しかしハノンだとスケールはスケール、アルペジオはアルペジオで別の章になっているのに対し、大阪音大編のだとまず調ありきで、その調に相当するスケール、そしてアルペジオという順になっている。
そして最初のページのほうは2オクターブなのが、後半になると4オクターブになり、クロマチックスケールや3度、6度のスケールが出てくる。
この3度や6度のスケールはなんのために必要なんだろう?
私にはさっぱり意味、重要性がわからない。
音大を目指している方、音大で勉強された方には当然その理由がおわかりなのだろうが、わたしゃさっぱりわかりません。
だからこの本の半分はポイントがわからないため、どう使っていいかわからず、本棚に突っ込んだままになっている・・・
あまりに気に入った「スケールとアルペジオ」の序文
しかしこの本のなかで私が好きなのは「序文」なのだ。
あまりに気に入ったため、下に引用させていただく。
・・・(中略)
音階、アルペジオ等ピアノの基礎技術は毎日欠かさず練習すべきものである。朝起きて顔を洗わず歯を磨かずして朝食をとることの出来る人は少ないだろう。

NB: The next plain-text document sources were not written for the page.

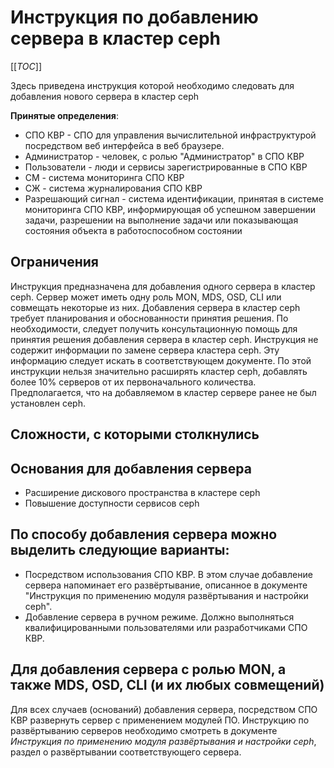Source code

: # Инструкция по добавлению сервера в кластер ceph

[[_TOC_]]

Здесь приведена инструкция которой необходимо следовать для добавления нового сервера в кластер ceph

**Принятые определения**:
- СПО КВР - СПО для управления вычислительной инфраструктурой посредством веб интерфейса в веб браузере.
- Администратор - человек, с ролью "Администратор" в СПО КВР
- Пользователи - люди и сервисы зарегистрированные в СПО КВР
- СМ - система мониторинга СПО КВР
- СЖ - система журналирования СПО КВР
- Разрешающий сигнал - система идентификации, принятая в системе мониторинга СПО КВР, информирующая об успешном завершении задачи, разрешении на выполнение задачи или показывающая состояния объекта в работоспособном состоянии

Ограничения
----

Инструкция предназначена для добавления одного сервера в кластер ceph. Сервер может иметь одну роль MON, MDS, OSD, CLI или совмещать некоторые из них. Добавления сервера в кластер ceph требует планирования и обоснованности принятия решения. По необходимости, следует получить консультационную помощь для принятия решения добавления сервера в кластер ceph. Инструкция не содержит информации по замене сервера кластера ceph. Эту информацию следует искать в соответствующем документе. По этой инструкции нельзя значительно расширять кластер ceph, добавлять более 10% серверов от их первоначального количества. Предполагается, что на добавляемом в кластер сервере ранее не был установлен ceph.

Сложности, с которыми столкнулись
----

Основания для добавления сервера
----

- Расширение дискового пространства в кластере ceph
- Повышение доступности сервисов ceph

По способу добавления сервера можно выделить следующие варианты:
----

- Посредством использования СПО КВР. В этом случае добавление сервера напоминает его развёртывание, описанное в документе "Инструкция по применению модуля развёртывания и настройки ceph".
- Добавление сервера в ручном режиме. Должно выполняться квалифицированными пользователями или разработчиками СПО КВР.

Для добавления сервера с ролью MON, а также MDS, OSD, CLI (и их любых совмещений)
----

Для всех случаев (оснований) добавления сервера, посредством СПО КВР развернуть сервер с применением модулей ПО. Инструкцию по развёртыванию серверов необходимо смотреть в документе *Инструкция по применению модуля развёртывания и настройки ceph*, раздел о развёртывании соответствующего сервера.
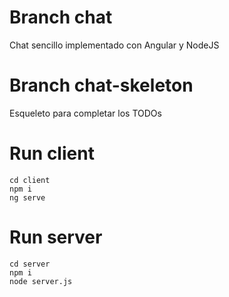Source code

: # Branch chat
Chat sencillo implementado con Angular y NodeJS

# Branch chat-skeleton
Esqueleto para completar los TODOs

# Run client
    cd client
    npm i
    ng serve

# Run server
    cd server
    npm i
    node server.js
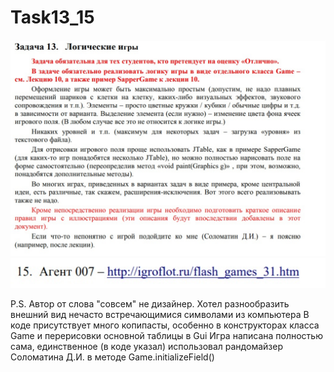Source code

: # Task13_15
![alt text](1.jpg)
![alt text](2.jpg)

P.S. 
Автор от слова "совсем" не дизайнер. Хотел разнообразить внешний вид нечасто встречающимися символами из компьютера
В коде присутствует много копипасты, особенно в конструкторах класса Game и перерисовки основной таблицы в Gui
Игра написана полностью сама, единственное (в коде указал) использовал рандомайзер Соломатина Д.И. в методе Game.initializeField()

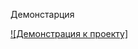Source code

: Демонстарция

[![Демонстрация к проекту]](https://github.com/kristinakrasnodubskaya/Memorina-colors-/raw/master/Memorina-colors-/ДемонстрацияМеморина(цветами).mp4)
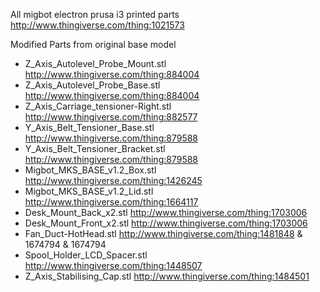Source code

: All migbot electron prusa i3 printed parts http://www.thingiverse.com/thing:1021573

Modified Parts from original base model

- Z_Axis_Autolevel_Probe_Mount.stl           http://www.thingiverse.com/thing:884004
- Z_Axis_Autolevel_Probe_Base.stl            http://www.thingiverse.com/thing:884004
- Z_Axis_Carriage_tensioner-Right.stl        http://www.thingiverse.com/thing:882577
- Y_Axis_Belt_Tensioner_Base.stl             http://www.thingiverse.com/thing:879588
- Y_Axis_Belt_Tensioner_Bracket.stl          http://www.thingiverse.com/thing:879588
- Migbot_MKS_BASE_v1.2_Box.stl               http://www.thingiverse.com/thing:1426245
- Migbot_MKS_BASE_v1.2_Lid.stl               http://www.thingiverse.com/thing:1664117
- Desk_Mount_Back_x2.stl                     http://www.thingiverse.com/thing:1703006
- Desk_Mount_Front_x2.stl                    http://www.thingiverse.com/thing:1703006
- Fan_Duct-HotHead.stl                       http://www.thingiverse.com/thing:1481848 & 1674794 & 1674794
- Spool_Holder_LCD_Spacer.stl                http://www.thingiverse.com/thing:1448507
- Z_Axis_Stabilising_Cap.stl                 http://www.thingiverse.com/thing:1484501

と同様にピアノに向かって一日1回はピアノの基礎技術をしないと、何か忘れ物をしたようで気持が落ち着かないようにならなければ本物ではない・・・
これ、奇妙に説得力がありはしないか?
私なんかはもう、「すんません、私、ホンモノやないんです」とひれ伏したい気分である。
実をいうと、私は朝食(チーズトースト1枚にストレート紅茶)を終えてから歯を磨き顔を洗う、この序文を書かれた先生からすると、行儀も潔癖感もないトンデモないヤツなのだが、まあこれはもののたとえであろう。
この文章に気に障るようであれば、「夜、歯を磨かずに寝床にはいってぐっすり眠れる人は少ないだろう」に言い換えればいい。
とにかくこの先生が言いたいのは、ピアノを習得したいと言っているくせに、スケールとアルペジオを一日1回も弾かずして平気でいられるとしたら、その願いはホンモノではない、ということではないだろうか?